Dataset items:
+ + + +

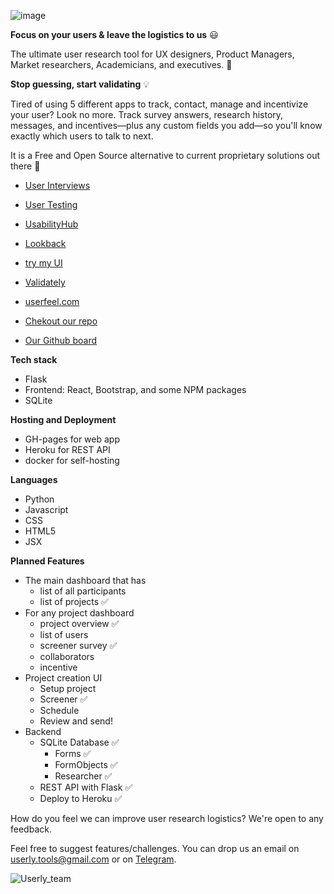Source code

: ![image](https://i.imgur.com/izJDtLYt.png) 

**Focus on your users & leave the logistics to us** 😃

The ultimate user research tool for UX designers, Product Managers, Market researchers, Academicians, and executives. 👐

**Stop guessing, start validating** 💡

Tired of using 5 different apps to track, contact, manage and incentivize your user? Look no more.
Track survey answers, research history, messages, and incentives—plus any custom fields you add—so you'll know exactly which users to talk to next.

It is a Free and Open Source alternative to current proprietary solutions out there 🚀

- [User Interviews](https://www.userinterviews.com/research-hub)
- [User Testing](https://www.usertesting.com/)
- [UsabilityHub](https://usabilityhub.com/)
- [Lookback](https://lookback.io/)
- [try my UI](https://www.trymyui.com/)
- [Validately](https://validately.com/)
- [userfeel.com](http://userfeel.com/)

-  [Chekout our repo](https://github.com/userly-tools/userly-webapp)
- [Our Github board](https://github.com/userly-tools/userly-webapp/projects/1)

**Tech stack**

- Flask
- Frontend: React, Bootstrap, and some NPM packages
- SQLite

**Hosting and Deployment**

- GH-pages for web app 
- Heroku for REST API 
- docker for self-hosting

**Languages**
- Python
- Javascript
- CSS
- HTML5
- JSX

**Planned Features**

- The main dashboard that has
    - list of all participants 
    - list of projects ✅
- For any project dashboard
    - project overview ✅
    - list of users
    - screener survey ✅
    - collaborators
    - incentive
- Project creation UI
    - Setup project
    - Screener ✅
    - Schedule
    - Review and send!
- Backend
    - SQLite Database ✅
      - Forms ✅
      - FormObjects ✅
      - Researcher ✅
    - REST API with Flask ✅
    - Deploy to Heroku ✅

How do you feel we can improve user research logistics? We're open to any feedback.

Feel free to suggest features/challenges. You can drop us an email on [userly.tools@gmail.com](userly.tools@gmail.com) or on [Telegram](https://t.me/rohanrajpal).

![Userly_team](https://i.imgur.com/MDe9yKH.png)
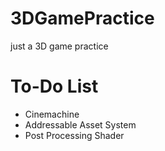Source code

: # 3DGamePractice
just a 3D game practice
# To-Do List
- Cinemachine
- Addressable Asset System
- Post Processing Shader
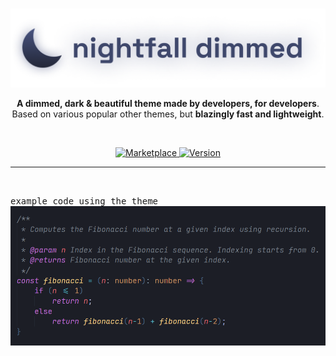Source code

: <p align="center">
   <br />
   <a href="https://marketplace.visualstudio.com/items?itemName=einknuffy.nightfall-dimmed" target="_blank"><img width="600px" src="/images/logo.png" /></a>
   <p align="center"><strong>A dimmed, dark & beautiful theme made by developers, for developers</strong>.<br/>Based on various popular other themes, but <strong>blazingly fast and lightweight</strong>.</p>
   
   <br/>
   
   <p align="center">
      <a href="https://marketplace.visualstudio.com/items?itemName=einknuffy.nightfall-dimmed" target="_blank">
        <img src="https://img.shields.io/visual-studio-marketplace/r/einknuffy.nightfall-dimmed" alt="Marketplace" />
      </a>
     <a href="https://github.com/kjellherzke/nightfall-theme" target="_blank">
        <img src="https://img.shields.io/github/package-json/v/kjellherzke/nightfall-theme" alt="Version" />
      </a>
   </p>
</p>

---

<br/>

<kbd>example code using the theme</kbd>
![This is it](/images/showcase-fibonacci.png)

+ + + +

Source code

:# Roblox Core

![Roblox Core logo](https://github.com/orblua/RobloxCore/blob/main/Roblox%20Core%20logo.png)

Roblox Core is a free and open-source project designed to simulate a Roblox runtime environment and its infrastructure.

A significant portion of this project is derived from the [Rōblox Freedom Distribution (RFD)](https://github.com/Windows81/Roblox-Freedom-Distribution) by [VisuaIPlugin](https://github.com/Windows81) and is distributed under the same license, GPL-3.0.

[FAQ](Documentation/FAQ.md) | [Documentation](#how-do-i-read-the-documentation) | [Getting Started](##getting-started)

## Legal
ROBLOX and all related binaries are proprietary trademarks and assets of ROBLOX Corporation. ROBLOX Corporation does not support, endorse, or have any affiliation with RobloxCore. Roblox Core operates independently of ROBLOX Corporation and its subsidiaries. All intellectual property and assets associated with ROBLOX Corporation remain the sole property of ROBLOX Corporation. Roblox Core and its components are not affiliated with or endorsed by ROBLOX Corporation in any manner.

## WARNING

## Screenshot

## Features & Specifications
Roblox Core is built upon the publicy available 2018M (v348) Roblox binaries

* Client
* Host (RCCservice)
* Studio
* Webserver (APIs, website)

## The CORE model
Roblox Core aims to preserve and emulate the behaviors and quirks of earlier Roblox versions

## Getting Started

+ + + +

Exercise description ▸ How many of the lines above contain the string "tools"? Give the count alone.

Output of the task ▸ 3